On August 14, 2017, the Unreal Campaign gave a presentation at Pukllasunchis School in Cusco, the historical capital of Peru.
This is the third time that the Unreal Campaign has presented its program in Peru. Pukllasunchis, a private school founded in 1988, is one of the few schools in Peru that operate based on a non-traditional educational model. The educational proposal of the school revolves around the four thematic axes on which daily work is sustained: multiculturalism (with a strong presence of Quechua and Andean culture), environment (engaging in daily practices to protect the environment and recovering ancestral knowledge, gender (recognizing stereotypes and prejudices in order to reflect and act on them), and values and attitudes (solidarity, autonomy, labor, organization, and creativity).
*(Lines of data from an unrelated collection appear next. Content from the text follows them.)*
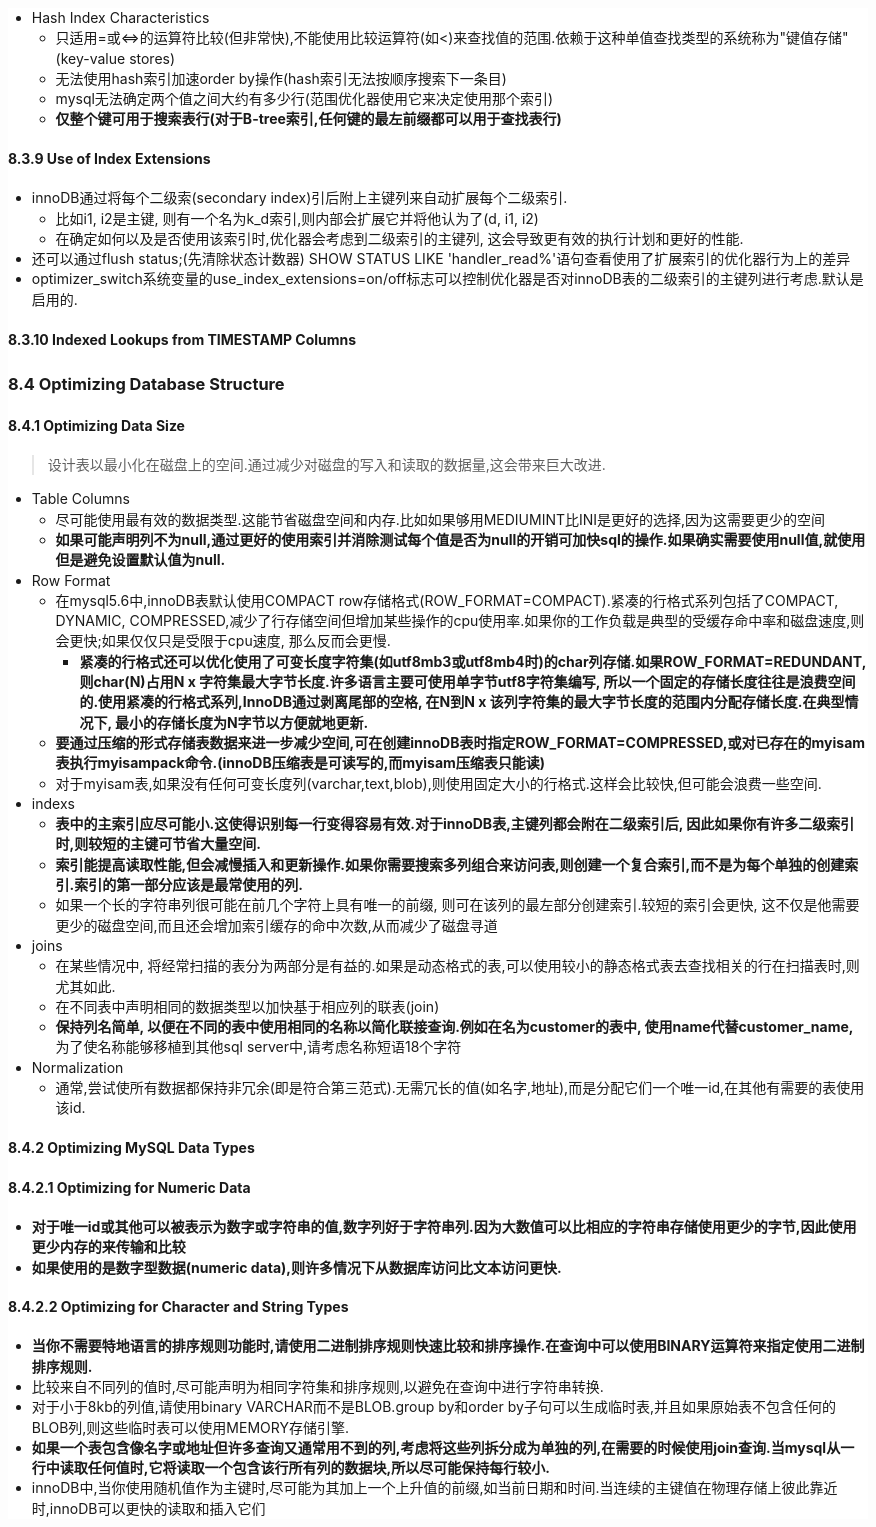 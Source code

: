 - Hash Index Characteristics
  - 只适用=或<=>的运算符比较(但非常快),不能使用比较运算符(如<)来查找值的范围.依赖于这种单值查找类型的系统称为"键值存储"(key-value stores)
  - 无法使用hash索引加速order by操作(hash索引无法按顺序搜索下一条目)
  - mysql无法确定两个值之间大约有多少行(范围优化器使用它来决定使用那个索引)
  - **仅整个键可用于搜索表行(对于B-tree索引,任何键的最左前缀都可以用于查找表行)**

#### 8.3.9 Use of Index Extensions  
- innoDB通过将每个二级索(secondary index)引后附上主键列来自动扩展每个二级索引.
  - 比如i1, i2是主键, 则有一个名为k_d索引,则内部会扩展它并将他认为了(d, i1, i2)
  - 在确定如何以及是否使用该索引时,优化器会考虑到二级索引的主键列, 这会导致更有效的执行计划和更好的性能.
- 还可以通过flush status;(先清除状态计数器) SHOW STATUS LIKE 'handler_read%'语句查看使用了扩展索引的优化器行为上的差异
- optimizer_switch系统变量的use_index_extensions=on/off标志可以控制优化器是否对innoDB表的二级索引的主键列进行考虑.默认是启用的.
  
#### 8.3.10 Indexed Lookups from TIMESTAMP Columns
  
### 8.4 Optimizing Database Structure

#### **8.4.1 Optimizing Data Size**
>设计表以最小化在磁盘上的空间.通过减少对磁盘的写入和读取的数据量,这会带来巨大改进.
- Table Columns
  - 尽可能使用最有效的数据类型.这能节省磁盘空间和内存.比如如果够用MEDIUMINT比INI是更好的选择,因为这需要更少的空间
  - **如果可能声明列不为null,通过更好的使用索引并消除测试每个值是否为null的开销可加快sql的操作.如果确实需要使用null值,就使用但是避免设置默认值为null.**
- Row Format
  - 在mysql5.6中,innoDB表默认使用COMPACT row存储格式(ROW_FORMAT=COMPACT).紧凑的行格式系列包括了COMPACT, DYNAMIC, COMPRESSED,减少了行存储空间但增加某些操作的cpu使用率.如果你的工作负载是典型的受缓存命中率和磁盘速度,则会更快;如果仅仅只是受限于cpu速度, 那么反而会更慢.
    - **紧凑的行格式还可以优化使用了可变长度字符集(如utf8mb3或utf8mb4时)的char列存储.如果ROW_FORMAT=REDUNDANT,则char(N)占用N x 字符集最大字节长度.许多语言主要可使用单字节utf8字符集编写, 所以一个固定的存储长度往往是浪费空间的.使用紧凑的行格式系列,InnoDB通过剥离尾部的空格, 在N到N x 该列字符集的最大字节长度的范围内分配存储长度.在典型情况下, 最小的存储长度为N字节以方便就地更新.**
  - **要通过压缩的形式存储表数据来进一步减少空间,可在创建innoDB表时指定ROW_FORMAT=COMPRESSED,或对已存在的myisam表执行myisampack命令.(innoDB压缩表是可读写的,而myisam压缩表只能读)**
  - 对于myisam表,如果没有任何可变长度列(varchar,text,blob),则使用固定大小的行格式.这样会比较快,但可能会浪费一些空间.
- indexs
  - **表中的主索引应尽可能小.这使得识别每一行变得容易有效.对于innoDB表,主键列都会附在二级索引后, 因此如果你有许多二级索引时,则较短的主键可节省大量空间.**
  - **索引能提高读取性能,但会减慢插入和更新操作.如果你需要搜索多列组合来访问表,则创建一个复合索引,而不是为每个单独的创建索引.索引的第一部分应该是最常使用的列.**
  - 如果一个长的字符串列很可能在前几个字符上具有唯一的前缀, 则可在该列的最左部分创建索引.较短的索引会更快, 这不仅是他需要更少的磁盘空间,而且还会增加索引缓存的命中次数,从而减少了磁盘寻道
- joins
  - 在某些情况中, 将经常扫描的表分为两部分是有益的.如果是动态格式的表,可以使用较小的静态格式表去查找相关的行在扫描表时,则尤其如此.
  - 在不同表中声明相同的数据类型以加快基于相应列的联表(join)
  - **保持列名简单, 以便在不同的表中使用相同的名称以简化联接查询.例如在名为customer的表中, 使用name代替customer_name,** 为了使名称能够移植到其他sql server中,请考虑名称短语18个字符
- Normalization
  - 通常,尝试使所有数据都保持非冗余(即是符合第三范式).无需冗长的值(如名字,地址),而是分配它们一个唯一id,在其他有需要的表使用该id.

#### 8.4.2 Optimizing MySQL Data Types

#### 8.4.2.1 Optimizing for Numeric Data
- **对于唯一id或其他可以被表示为数字或字符串的值,数字列好于字符串列.因为大数值可以比相应的字符串存储使用更少的字节,因此使用更少内存的来传输和比较**
- **如果使用的是数字型数据(numeric data),则许多情况下从数据库访问比文本访问更快.**

#### 8.4.2.2 Optimizing for Character and String Types
- **当你不需要特地语言的排序规则功能时,请使用二进制排序规则快速比较和排序操作.在查询中可以使用BINARY运算符来指定使用二进制排序规则.**
- 比较来自不同列的值时,尽可能声明为相同字符集和排序规则,以避免在查询中进行字符串转换.
- 对于小于8kb的列值,请使用binary VARCHAR而不是BLOB.group by和order by子句可以生成临时表,并且如果原始表不包含任何的BLOB列,则这些临时表可以使用MEMORY存储引擎.
- **如果一个表包含像名字或地址但许多查询又通常用不到的列,考虑将这些列拆分成为单独的列,在需要的时候使用join查询.当mysql从一行中读取任何值时,它将读取一个包含该行所有列的数据块,所以尽可能保持每行较小.**
- innoDB中,当你使用随机值作为主键时,尽可能为其加上一个上升值的前缀,如当前日期和时间.当连续的主键值在物理存储上彼此靠近时,innoDB可以更快的读取和插入它们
Ms. Luisa Alvarez, INTA member, conducted the presentation for a total of over 100 students ranging in age from 14 to 17 years old. The audience also included two teachers.
The hour-long presentation included a display of the Unreal Campaign learning materials and three Unreal Campaign Spanish videos.
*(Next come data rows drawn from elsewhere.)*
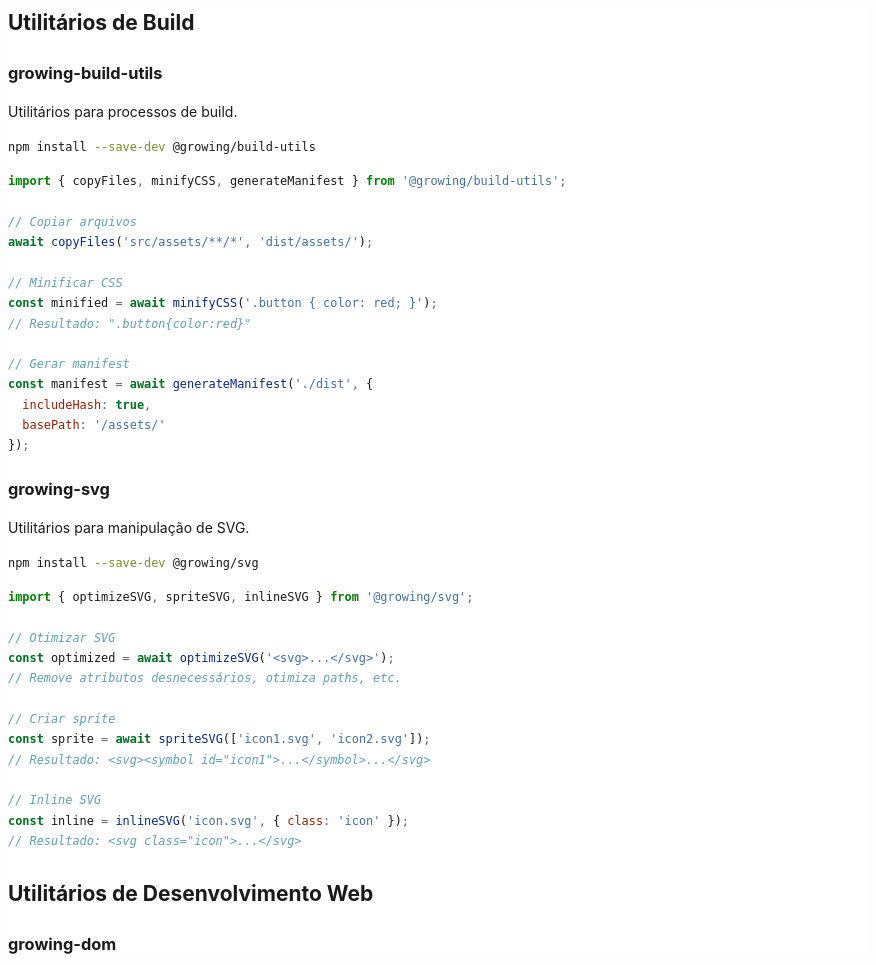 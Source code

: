 ## Utilitários de Build

### growing-build-utils

Utilitários para processos de build.

```bash
npm install --save-dev @growing/build-utils
```

```javascript
import { copyFiles, minifyCSS, generateManifest } from '@growing/build-utils';

// Copiar arquivos
await copyFiles('src/assets/**/*', 'dist/assets/');

// Minificar CSS
const minified = await minifyCSS('.button { color: red; }');
// Resultado: ".button{color:red}"

// Gerar manifest
const manifest = await generateManifest('./dist', {
  includeHash: true,
  basePath: '/assets/'
});
```

### growing-svg

Utilitários para manipulação de SVG.

```bash
npm install --save-dev @growing/svg
```

```javascript
import { optimizeSVG, spriteSVG, inlineSVG } from '@growing/svg';

// Otimizar SVG
const optimized = await optimizeSVG('<svg>...</svg>');
// Remove atributos desnecessários, otimiza paths, etc.

// Criar sprite
const sprite = await spriteSVG(['icon1.svg', 'icon2.svg']);
// Resultado: <svg><symbol id="icon1">...</symbol>...</svg>

// Inline SVG
const inline = inlineSVG('icon.svg', { class: 'icon' });
// Resultado: <svg class="icon">...</svg>
```

## Utilitários de Desenvolvimento Web

### growing-dom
Ms. Ann Chaitovitz, Intellectual Property Attaché for Andean Region at the U.S. Department of Commerce, also participated, giving a 5-minute talk about the numbers and types of victims of the counterfeit industry.
During the event, students showed a great interest in trademark protection, enforcement, and the consequences of buying counterfeit goods. The students recognized that IP protection and enforcement are in alignment with the principles of their school, which fosters intellectual creativity and human values.
Students were particularly attentive when the presenters shared current examples in the local market that showed how harmful it can be to support the manufacture and sale of counterfeits.
Students also mentioned that because of Peru’s economy, many Peruvians cannot afford to buy genuine goods. Different solutions to this problem were suggested by both the presenters and the students themselves.
The session was dynamic and interactive, and students asked a lot of questions that looked ahead to what might serve them in the future when they become entrepreneurs and create their own businesses.
As usual, the part that students enjoyed the most was distinguishing fake from genuine products shown in the slide presentation. They were given the opportunity to share with the group how they had spotted the counterfeit goods. Further tips were provided as to other characteristics that might be a “red light” when making purchasing decisions.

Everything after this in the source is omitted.